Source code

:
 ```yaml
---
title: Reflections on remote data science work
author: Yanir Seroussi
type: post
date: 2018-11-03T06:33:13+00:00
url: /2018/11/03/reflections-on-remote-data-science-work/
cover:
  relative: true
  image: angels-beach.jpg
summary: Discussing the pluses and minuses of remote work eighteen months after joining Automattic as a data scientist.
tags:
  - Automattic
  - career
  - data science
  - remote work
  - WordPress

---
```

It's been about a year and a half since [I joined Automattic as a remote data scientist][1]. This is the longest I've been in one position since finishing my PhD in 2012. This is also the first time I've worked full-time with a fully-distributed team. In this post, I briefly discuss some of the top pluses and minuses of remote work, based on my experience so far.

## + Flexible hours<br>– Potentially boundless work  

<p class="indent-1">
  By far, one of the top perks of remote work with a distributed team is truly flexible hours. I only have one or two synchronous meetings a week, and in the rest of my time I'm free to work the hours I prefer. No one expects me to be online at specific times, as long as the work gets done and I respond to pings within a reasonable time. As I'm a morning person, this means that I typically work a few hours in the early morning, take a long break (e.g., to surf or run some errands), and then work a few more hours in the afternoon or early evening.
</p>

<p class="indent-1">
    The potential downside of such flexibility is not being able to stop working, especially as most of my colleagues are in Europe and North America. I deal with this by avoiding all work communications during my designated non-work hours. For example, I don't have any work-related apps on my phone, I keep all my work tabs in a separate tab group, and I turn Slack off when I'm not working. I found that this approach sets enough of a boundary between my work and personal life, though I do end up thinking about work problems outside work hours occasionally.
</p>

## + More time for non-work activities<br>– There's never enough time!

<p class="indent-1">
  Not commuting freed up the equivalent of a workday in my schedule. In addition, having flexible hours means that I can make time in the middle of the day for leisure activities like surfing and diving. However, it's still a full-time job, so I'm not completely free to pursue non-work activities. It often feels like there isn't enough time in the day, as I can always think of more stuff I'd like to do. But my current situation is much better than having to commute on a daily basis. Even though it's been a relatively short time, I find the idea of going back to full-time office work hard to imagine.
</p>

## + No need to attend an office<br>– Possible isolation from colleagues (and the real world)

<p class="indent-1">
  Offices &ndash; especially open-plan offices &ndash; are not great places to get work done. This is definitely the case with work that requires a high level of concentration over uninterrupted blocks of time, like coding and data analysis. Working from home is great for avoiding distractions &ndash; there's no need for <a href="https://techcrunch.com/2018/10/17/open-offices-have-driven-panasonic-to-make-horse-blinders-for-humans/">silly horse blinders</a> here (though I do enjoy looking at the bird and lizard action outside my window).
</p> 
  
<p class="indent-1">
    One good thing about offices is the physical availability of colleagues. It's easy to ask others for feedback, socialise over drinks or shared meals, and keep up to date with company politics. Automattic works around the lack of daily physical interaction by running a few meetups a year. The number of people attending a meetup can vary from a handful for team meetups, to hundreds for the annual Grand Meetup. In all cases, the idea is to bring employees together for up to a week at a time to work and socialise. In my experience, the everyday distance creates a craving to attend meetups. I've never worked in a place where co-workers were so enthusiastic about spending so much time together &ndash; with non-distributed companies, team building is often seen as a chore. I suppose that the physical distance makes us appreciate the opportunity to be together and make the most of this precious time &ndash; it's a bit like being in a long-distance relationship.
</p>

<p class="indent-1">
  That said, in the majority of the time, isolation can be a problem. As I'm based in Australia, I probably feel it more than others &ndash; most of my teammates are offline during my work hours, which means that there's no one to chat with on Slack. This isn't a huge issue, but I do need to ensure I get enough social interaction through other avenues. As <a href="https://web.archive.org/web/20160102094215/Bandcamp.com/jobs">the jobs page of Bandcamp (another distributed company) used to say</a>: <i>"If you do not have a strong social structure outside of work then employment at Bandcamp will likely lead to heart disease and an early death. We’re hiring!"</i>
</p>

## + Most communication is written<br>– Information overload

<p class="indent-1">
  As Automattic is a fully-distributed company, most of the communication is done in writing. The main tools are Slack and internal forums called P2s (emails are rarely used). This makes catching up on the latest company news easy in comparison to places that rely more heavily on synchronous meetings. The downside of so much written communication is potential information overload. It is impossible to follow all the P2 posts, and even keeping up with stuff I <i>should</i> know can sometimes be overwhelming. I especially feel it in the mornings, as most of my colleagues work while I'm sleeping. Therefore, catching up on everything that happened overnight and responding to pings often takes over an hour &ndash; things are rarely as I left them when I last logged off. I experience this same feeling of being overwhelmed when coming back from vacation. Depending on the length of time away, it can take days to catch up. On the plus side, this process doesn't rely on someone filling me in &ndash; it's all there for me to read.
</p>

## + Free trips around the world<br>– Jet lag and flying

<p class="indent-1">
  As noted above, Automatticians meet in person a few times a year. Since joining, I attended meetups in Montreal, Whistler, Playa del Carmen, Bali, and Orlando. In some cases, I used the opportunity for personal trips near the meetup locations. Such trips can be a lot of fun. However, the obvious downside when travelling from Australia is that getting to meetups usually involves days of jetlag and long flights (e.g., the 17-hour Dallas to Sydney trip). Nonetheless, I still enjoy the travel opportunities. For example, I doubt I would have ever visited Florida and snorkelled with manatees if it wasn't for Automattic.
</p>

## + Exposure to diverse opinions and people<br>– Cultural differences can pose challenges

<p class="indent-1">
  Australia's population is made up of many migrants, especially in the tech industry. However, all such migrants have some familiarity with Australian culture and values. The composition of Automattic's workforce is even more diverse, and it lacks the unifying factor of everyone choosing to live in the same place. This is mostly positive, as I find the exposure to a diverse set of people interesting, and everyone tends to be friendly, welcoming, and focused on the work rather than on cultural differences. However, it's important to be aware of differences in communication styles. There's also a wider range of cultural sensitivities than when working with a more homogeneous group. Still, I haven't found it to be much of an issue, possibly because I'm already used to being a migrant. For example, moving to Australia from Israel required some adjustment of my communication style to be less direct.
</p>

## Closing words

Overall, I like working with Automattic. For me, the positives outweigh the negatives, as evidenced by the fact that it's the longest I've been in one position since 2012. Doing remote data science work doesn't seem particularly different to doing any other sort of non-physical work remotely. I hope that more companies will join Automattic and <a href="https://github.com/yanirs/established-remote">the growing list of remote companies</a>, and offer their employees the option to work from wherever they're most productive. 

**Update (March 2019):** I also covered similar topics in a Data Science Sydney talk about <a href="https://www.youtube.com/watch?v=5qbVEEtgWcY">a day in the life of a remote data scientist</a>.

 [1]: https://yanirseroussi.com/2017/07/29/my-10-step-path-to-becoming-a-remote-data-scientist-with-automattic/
━━━━━━━━━━━━━━━━
## DIRECTIONS FOR THIS TASK
Return each line of the records above exactly as it reads.

## RESPONSE BELOW
Source code

:
 ```yaml
---
title: Reflections on remote data science work
author: Yanir Seroussi
type: post
date: 2018-11-03T06:33:13+00:00
url: /2018/11/03/reflections-on-remote-data-science-work/
cover:
  relative: true
  image: angels-beach.jpg
summary: Discussing the pluses and minuses of remote work eighteen months after joining Automattic as a data scientist.
tags:
  - Automattic
  - career
  - data science
  - remote work
  - WordPress

---
```

It's been about a year and a half since [I joined Automattic as a remote data scientist][1]. This is the longest I've been in one position since finishing my PhD in 2012. This is also the first time I've worked full-time with a fully-distributed team. In this post, I briefly discuss some of the top pluses and minuses of remote work, based on my experience so far.

## + Flexible hours<br>– Potentially boundless work  

<p class="indent-1">
  By far, one of the top perks of remote work with a distributed team is truly flexible hours. I only have one or two synchronous meetings a week, and in the rest of my time I'm free to work the hours I prefer. No one expects me to be online at specific times, as long as the work gets done and I respond to pings within a reasonable time. As I'm a morning person, this means that I typically work a few hours in the early morning, take a long break (e.g., to surf or run some errands), and then work a few more hours in the afternoon or early evening.
</p>

<p class="indent-1">
    The potential downside of such flexibility is not being able to stop working, especially as most of my colleagues are in Europe and North America. I deal with this by avoiding all work communications during my designated non-work hours. For example, I don't have any work-related apps on my phone, I keep all my work tabs in a separate tab group, and I turn Slack off when I'm not working. I found that this approach sets enough of a boundary between my work and personal life, though I do end up thinking about work problems outside work hours occasionally.
</p>

## + More time for non-work activities<br>– There's never enough time!

<p class="indent-1">
  Not commuting freed up the equivalent of a workday in my schedule. In addition, having flexible hours means that I can make time in the middle of the day for leisure activities like surfing and diving. However, it's still a full-time job, so I'm not completely free to pursue non-work activities. It often feels like there isn't enough time in the day, as I can always think of more stuff I'd like to do. But my current situation is much better than having to commute on a daily basis. Even though it's been a relatively short time, I find the idea of going back to full-time office work hard to imagine.
</p>

## + No need to attend an office<br>– Possible isolation from colleagues (and the real world)

<p class="indent-1">
  Offices &ndash; especially open-plan offices &ndash; are not great places to get work done. This is definitely the case with work that requires a high level of concentration over uninterrupted blocks of time, like coding and data analysis. Working from home is great for avoiding distractions &ndash; there's no need for <a href="https://techcrunch.com/2018/10/17/open-offices-have-driven-panasonic-to-make-horse-blinders-for-humans/">silly horse blinders</a> here (though I do enjoy looking at the bird and lizard action outside my window).
</p> 
  
<p class="indent-1">
    One good thing about offices is the physical availability of colleagues. It's easy to ask others for feedback, socialise over drinks or shared meals, and keep up to date with company politics. Automattic works around the lack of daily physical interaction by running a few meetups a year. The number of people attending a meetup can vary from a handful for team meetups, to hundreds for the annual Grand Meetup. In all cases, the idea is to bring employees together for up to a week at a time to work and socialise. In my experience, the everyday distance creates a craving to attend meetups. I've never worked in a place where co-workers were so enthusiastic about spending so much time together &ndash; with non-distributed companies, team building is often seen as a chore. I suppose that the physical distance makes us appreciate the opportunity to be together and make the most of this precious time &ndash; it's a bit like being in a long-distance relationship.
</p>

<p class="indent-1">
  That said, in the majority of the time, isolation can be a problem. As I'm based in Australia, I probably feel it more than others &ndash; most of my teammates are offline during my work hours, which means that there's no one to chat with on Slack. This isn't a huge issue, but I do need to ensure I get enough social interaction through other avenues. As <a href="https://web.archive.org/web/20160102094215/Bandcamp.com/jobs">the jobs page of Bandcamp (another distributed company) used to say</a>: <i>"If you do not have a strong social structure outside of work then employment at Bandcamp will likely lead to heart disease and an early death. We’re hiring!"</i>
</p>

## + Most communication is written<br>– Information overload

<p class="indent-1">
  As Automattic is a fully-distributed company, most of the communication is done in writing. The main tools are Slack and internal forums called P2s (emails are rarely used). This makes catching up on the latest company news easy in comparison to places that rely more heavily on synchronous meetings. The downside of so much written communication is potential information overload. It is impossible to follow all the P2 posts, and even keeping up with stuff I <i>should</i> know can sometimes be overwhelming. I especially feel it in the mornings, as most of my colleagues work while I'm sleeping. Therefore, catching up on everything that happened overnight and responding to pings often takes over an hour &ndash; things are rarely as I left them when I last logged off. I experience this same feeling of being overwhelmed when coming back from vacation. Depending on the length of time away, it can take days to catch up. On the plus side, this process doesn't rely on someone filling me in &ndash; it's all there for me to read.
</p>

## + Free trips around the world<br>– Jet lag and flying

<p class="indent-1">
  As noted above, Automatticians meet in person a few times a year. Since joining, I attended meetups in Montreal, Whistler, Playa del Carmen, Bali, and Orlando. In some cases, I used the opportunity for personal trips near the meetup locations. Such trips can be a lot of fun. However, the obvious downside when travelling from Australia is that getting to meetups usually involves days of jetlag and long flights (e.g., the 17-hour Dallas to Sydney trip). Nonetheless, I still enjoy the travel opportunities. For example, I doubt I would have ever visited Florida and snorkelled with manatees if it wasn't for Automattic.
</p>

## + Exposure to diverse opinions and people<br>– Cultural differences can pose challenges

<p class="indent-1">
  Australia's population is made up of many migrants, especially in the tech industry. However, all such migrants have some familiarity with Australian culture and values. The composition of Automattic's workforce is even more diverse, and it lacks the unifying factor of everyone choosing to live in the same place. This is mostly positive, as I find the exposure to a diverse set of people interesting, and everyone tends to be friendly, welcoming, and focused on the work rather than on cultural differences. However, it's important to be aware of differences in communication styles. There's also a wider range of cultural sensitivities than when working with a more homogeneous group. Still, I haven't found it to be much of an issue, possibly because I'm already used to being a migrant. For example, moving to Australia from Israel required some adjustment of my communication style to be less direct.
</p>

## Closing words

Overall, I like working with Automattic. For me, the positives outweigh the negatives, as evidenced by the fact that it's the longest I've been in one position since 2012. Doing remote data science work doesn't seem particularly different to doing any other sort of non-physical work remotely. I hope that more companies will join Automattic and <a href="https://github.com/yanirs/established-remote">the growing list of remote companies</a>, and offer their employees the option to work from wherever they're most productive. 

**Update (March 2019):** I also covered similar topics in a Data Science Sydney talk about <a href="https://www.youtube.com/watch?v=5qbVEEtgWcY">a day in the life of a remote data scientist</a>.

 [1]: https://yanirseroussi.com/2017/07/29/my-10-step-path-to-becoming-a-remote-data-scientist-with-automattic/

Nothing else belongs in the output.